How the Fossil Fuel Industry (ab)uses the Legal System: The Urgent Call for Binding Regulations to Protect People and Climate

Date
Friday 10 November 2023
Time
Address
Wijnhaven
Turfmarkt 99
2511 DP The Hague
Room
2.02

According to a recent analysis by Global Witness, five Western private gas and oil corporations are projected to spend over 3.1 trillion USD until 2050 on fossil fuel investments, severely threatening the Paris Agreement's goal of limiting temperature rise to 1.5 degrees Celsius. What changes or regulations could be introduced in environmental and climate justice to prevent corporations from compromising our ecology? What lessons can we learn from the RWE and Chevron cases, which show how fossil fuel corporations (ab)use the legal system to avoid paying fines and compensations for environmental damages? How do transnational use investment arbitration or lawfare to claim compensation for lost profits?

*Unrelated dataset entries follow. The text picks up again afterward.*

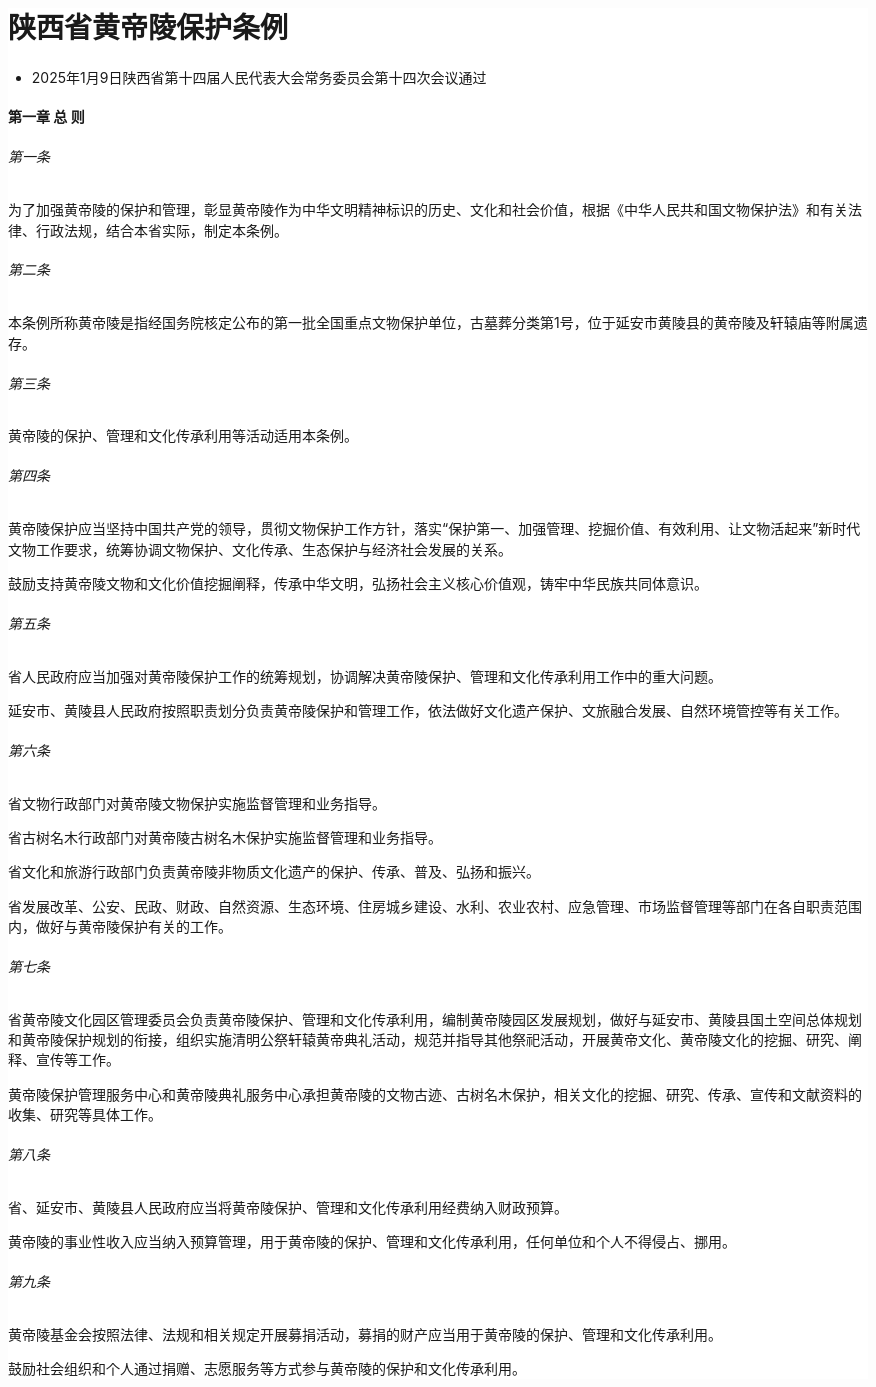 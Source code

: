 # 陕西省黄帝陵保护条例

- 2025年1月9日陕西省第十四届人民代表大会常务委员会第十四次会议通过



#### 第一章 总 则

###### 第一条

为了加强黄帝陵的保护和管理，彰显黄帝陵作为中华文明精神标识的历史、文化和社会价值，根据《中华人民共和国文物保护法》和有关法律、行政法规，结合本省实际，制定本条例。

###### 第二条

本条例所称黄帝陵是指经国务院核定公布的第一批全国重点文物保护单位，古墓葬分类第1号，位于延安市黄陵县的黄帝陵及轩辕庙等附属遗存。

###### 第三条

黄帝陵的保护、管理和文化传承利用等活动适用本条例。

###### 第四条

黄帝陵保护应当坚持中国共产党的领导，贯彻文物保护工作方针，落实“保护第一、加强管理、挖掘价值、有效利用、让文物活起来”新时代文物工作要求，统筹协调文物保护、文化传承、生态保护与经济社会发展的关系。

鼓励支持黄帝陵文物和文化价值挖掘阐释，传承中华文明，弘扬社会主义核心价值观，铸牢中华民族共同体意识。

###### 第五条

省人民政府应当加强对黄帝陵保护工作的统筹规划，协调解决黄帝陵保护、管理和文化传承利用工作中的重大问题。

延安市、黄陵县人民政府按照职责划分负责黄帝陵保护和管理工作，依法做好文化遗产保护、文旅融合发展、自然环境管控等有关工作。

###### 第六条

省文物行政部门对黄帝陵文物保护实施监督管理和业务指导。

省古树名木行政部门对黄帝陵古树名木保护实施监督管理和业务指导。

省文化和旅游行政部门负责黄帝陵非物质文化遗产的保护、传承、普及、弘扬和振兴。

省发展改革、公安、民政、财政、自然资源、生态环境、住房城乡建设、水利、农业农村、应急管理、市场监督管理等部门在各自职责范围内，做好与黄帝陵保护有关的工作。

###### 第七条

省黄帝陵文化园区管理委员会负责黄帝陵保护、管理和文化传承利用，编制黄帝陵园区发展规划，做好与延安市、黄陵县国土空间总体规划和黄帝陵保护规划的衔接，组织实施清明公祭轩辕黄帝典礼活动，规范并指导其他祭祀活动，开展黄帝文化、黄帝陵文化的挖掘、研究、阐释、宣传等工作。

黄帝陵保护管理服务中心和黄帝陵典礼服务中心承担黄帝陵的文物古迹、古树名木保护，相关文化的挖掘、研究、传承、宣传和文献资料的收集、研究等具体工作。

###### 第八条

省、延安市、黄陵县人民政府应当将黄帝陵保护、管理和文化传承利用经费纳入财政预算。

黄帝陵的事业性收入应当纳入预算管理，用于黄帝陵的保护、管理和文化传承利用，任何单位和个人不得侵占、挪用。

###### 第九条

黄帝陵基金会按照法律、法规和相关规定开展募捐活动，募捐的财产应当用于黄帝陵的保护、管理和文化传承利用。

鼓励社会组织和个人通过捐赠、志愿服务等方式参与黄帝陵的保护和文化传承利用。
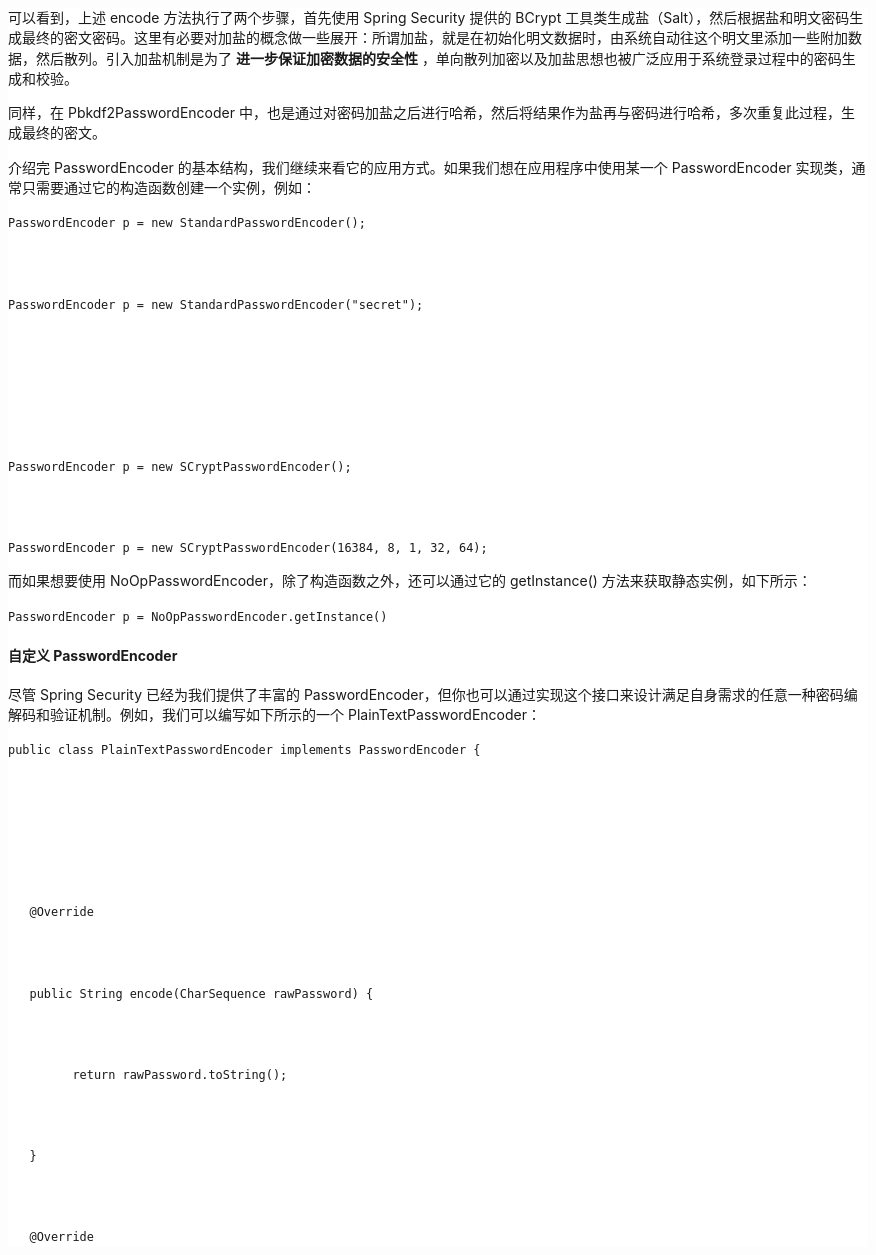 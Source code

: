 可以看到，上述 encode 方法执行了两个步骤，首先使用 Spring Security 提供的 BCrypt 工具类生成盐（Salt），然后根据盐和明文密码生成最终的密文密码。这里有必要对加盐的概念做一些展开：所谓加盐，就是在初始化明文数据时，由系统自动往这个明文里添加一些附加数据，然后散列。引入加盐机制是为了 **进一步保证加密数据的安全性** ，单向散列加密以及加盐思想也被广泛应用于系统登录过程中的密码生成和校验。

同样，在 Pbkdf2PasswordEncoder 中，也是通过对密码加盐之后进行哈希，然后将结果作为盐再与密码进行哈希，多次重复此过程，生成最终的密文。

介绍完 PasswordEncoder 的基本结构，我们继续来看它的应用方式。如果我们想在应用程序中使用某一个 PasswordEncoder 实现类，通常只需要通过它的构造函数创建一个实例，例如：

```
PasswordEncoder p = new StandardPasswordEncoder(); 



PasswordEncoder p = new StandardPasswordEncoder("secret");



 



PasswordEncoder p = new SCryptPasswordEncoder(); 



PasswordEncoder p = new SCryptPasswordEncoder(16384, 8, 1, 32, 64);

```

而如果想要使用 NoOpPasswordEncoder，除了构造函数之外，还可以通过它的 getInstance() 方法来获取静态实例，如下所示：

```
PasswordEncoder p = NoOpPasswordEncoder.getInstance()

```

#### 自定义 PasswordEncoder

尽管 Spring Security 已经为我们提供了丰富的 PasswordEncoder，但你也可以通过实现这个接口来设计满足自身需求的任意一种密码编解码和验证机制。例如，我们可以编写如下所示的一个 PlainTextPasswordEncoder：

```
public class PlainTextPasswordEncoder implements PasswordEncoder {



 



   @Override



   public String encode(CharSequence rawPassword) {



         return rawPassword.toString(); 



   }



   @Override

```
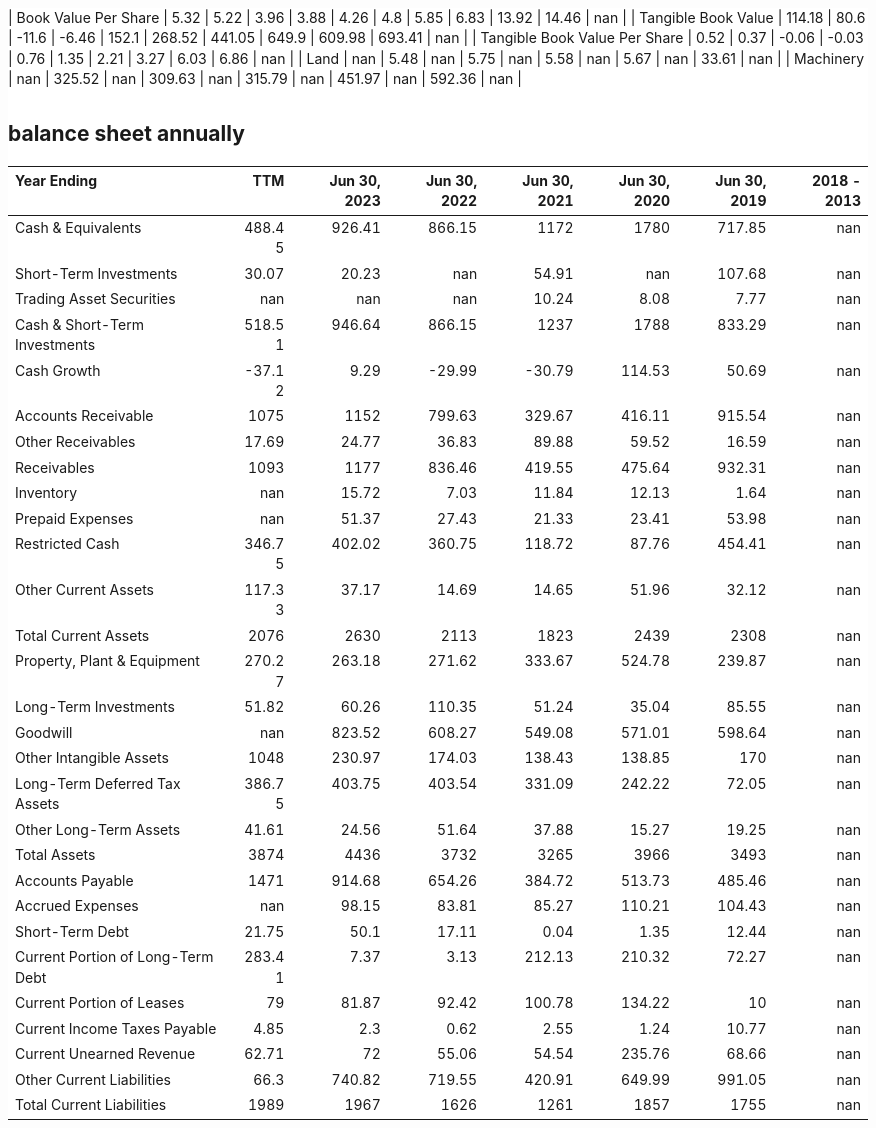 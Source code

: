 | Book Value Per Share               |           5.32 |           5.22 |           3.96 |           3.88 |           4.26 |           4.8  |           5.85 |           6.83 |          13.92 |          14.46 |           nan |
| Tangible Book Value                |         114.18 |          80.6  |         -11.6  |          -6.46 |         152.1  |         268.52 |         441.05 |         649.9  |         609.98 |         693.41 |           nan |
| Tangible Book Value Per Share      |           0.52 |           0.37 |          -0.06 |          -0.03 |           0.76 |           1.35 |           2.21 |           3.27 |           6.03 |           6.86 |           nan |
| Land                               |         nan    |           5.48 |         nan    |           5.75 |         nan    |           5.58 |         nan    |           5.67 |         nan    |          33.61 |           nan |
| Machinery                          |         nan    |         325.52 |         nan    |         309.63 |         nan    |         315.79 |         nan    |         451.97 |         nan    |         592.36 |           nan |

## balance sheet annually
| Year Ending                        |     TTM |   Jun 30, 2023 |   Jun 30, 2022 |   Jun 30, 2021 |   Jun 30, 2020 |   Jun 30, 2019 |   2018 - 2013 |
|:-----------------------------------|--------:|---------------:|---------------:|---------------:|---------------:|---------------:|--------------:|
| Cash & Equivalents                 |  488.45 |         926.41 |         866.15 |        1172    |        1780    |         717.85 |           nan |
| Short-Term Investments             |   30.07 |          20.23 |         nan    |          54.91 |         nan    |         107.68 |           nan |
| Trading Asset Securities           |  nan    |         nan    |         nan    |          10.24 |           8.08 |           7.77 |           nan |
| Cash & Short-Term Investments      |  518.51 |         946.64 |         866.15 |        1237    |        1788    |         833.29 |           nan |
| Cash Growth                        |  -37.12 |           9.29 |         -29.99 |         -30.79 |         114.53 |          50.69 |           nan |
| Accounts Receivable                | 1075    |        1152    |         799.63 |         329.67 |         416.11 |         915.54 |           nan |
| Other Receivables                  |   17.69 |          24.77 |          36.83 |          89.88 |          59.52 |          16.59 |           nan |
| Receivables                        | 1093    |        1177    |         836.46 |         419.55 |         475.64 |         932.31 |           nan |
| Inventory                          |  nan    |          15.72 |           7.03 |          11.84 |          12.13 |           1.64 |           nan |
| Prepaid Expenses                   |  nan    |          51.37 |          27.43 |          21.33 |          23.41 |          53.98 |           nan |
| Restricted Cash                    |  346.75 |         402.02 |         360.75 |         118.72 |          87.76 |         454.41 |           nan |
| Other Current Assets               |  117.33 |          37.17 |          14.69 |          14.65 |          51.96 |          32.12 |           nan |
| Total Current Assets               | 2076    |        2630    |        2113    |        1823    |        2439    |        2308    |           nan |
| Property, Plant & Equipment        |  270.27 |         263.18 |         271.62 |         333.67 |         524.78 |         239.87 |           nan |
| Long-Term Investments              |   51.82 |          60.26 |         110.35 |          51.24 |          35.04 |          85.55 |           nan |
| Goodwill                           |  nan    |         823.52 |         608.27 |         549.08 |         571.01 |         598.64 |           nan |
| Other Intangible Assets            | 1048    |         230.97 |         174.03 |         138.43 |         138.85 |         170    |           nan |
| Long-Term Deferred Tax Assets      |  386.75 |         403.75 |         403.54 |         331.09 |         242.22 |          72.05 |           nan |
| Other Long-Term Assets             |   41.61 |          24.56 |          51.64 |          37.88 |          15.27 |          19.25 |           nan |
| Total Assets                       | 3874    |        4436    |        3732    |        3265    |        3966    |        3493    |           nan |
| Accounts Payable                   | 1471    |         914.68 |         654.26 |         384.72 |         513.73 |         485.46 |           nan |
| Accrued Expenses                   |  nan    |          98.15 |          83.81 |          85.27 |         110.21 |         104.43 |           nan |
| Short-Term Debt                    |   21.75 |          50.1  |          17.11 |           0.04 |           1.35 |          12.44 |           nan |
| Current Portion of Long-Term Debt  |  283.41 |           7.37 |           3.13 |         212.13 |         210.32 |          72.27 |           nan |
| Current Portion of Leases          |   79    |          81.87 |          92.42 |         100.78 |         134.22 |          10    |           nan |
| Current Income Taxes Payable       |    4.85 |           2.3  |           0.62 |           2.55 |           1.24 |          10.77 |           nan |
| Current Unearned Revenue           |   62.71 |          72    |          55.06 |          54.54 |         235.76 |          68.66 |           nan |
| Other Current Liabilities          |   66.3  |         740.82 |         719.55 |         420.91 |         649.99 |         991.05 |           nan |
| Total Current Liabilities          | 1989    |        1967    |        1626    |        1261    |        1857    |        1755    |           nan |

We would like to invite you to a roundtable discussion where we can explore the intricacies of corporate power, law, and socio-ecological struggles informed by Latin American discourses and practices.

Date: 10 November 2023
Time: 15:00-17:00
Location: Room 2.02, Wijnhaven building (Turfmarkt 99, 2511 DP Den Haag)
Registration: via email to m.g.palacio.ludena@hum.leidenuniv.nl 

Guests

Pablo Fajardo Mendoza is a prominent Ecuadorian lawyer and activist who has been fighting against the socio-environmental impacts of oil extraction in the Ecuadorian Amazonas since 1993. Along with indigenous and peasant communities, he is working to hold multinationals accountable for the present and future environmental damages caused by oil extraction. Pablo is the lead lawyer of the Union of People Affected by Texaco (now Chevron), representing over 33,000 individuals affected by the oil industry's harmful practices.

Mayra Piaguaje is a leader of the Siekopai people, an indigenous community in the Amazon that opposes extractive industries and seeks to protect their ancestral knowledge and traditions while living in harmony with nature. She is mainly focused on voicing the situation of women within her community.

Bart-Jaap Verbeek is a researcher and campaigner at SOMO (Centre for Research on Multinational Corporations). He specialises in studying the impact of transnational trade and investment governance on labour, environment, democracy, climate, and human rights. His research focuses on how trade and investment agreements promote and safeguard transnational capital flows and their implications for fair and sustainable economic growth.

Juliana Rodrigues de Senna is a historian from Salvador, Brazil, who holds a Master's in International Relations from the Federal University of Bahia. Currently based in the Netherlands, Juliana works for TNI's Corporate Power team. She co-facilitates the Global Campaign to Reclaim Peoples' Sovereignty, Dismantle Corporate Power and Stop Impunity, and the Global Inter-parliamentary Network Working Group, which defends a strong and effective Binding Treaty.

Moderator

Maria Gabriela Palacio is a university lecturer at Leiden University's Faculty of Humanities, where she specialises in development studies and political economy. Her research focuses on social policies and how they shape political subjectivities in Latin America. She teaches courses on political economy, nation-building, neoliberalism and social policy at the Institute for History, Latin American Studies programme, International Studies programme, and MA international relations.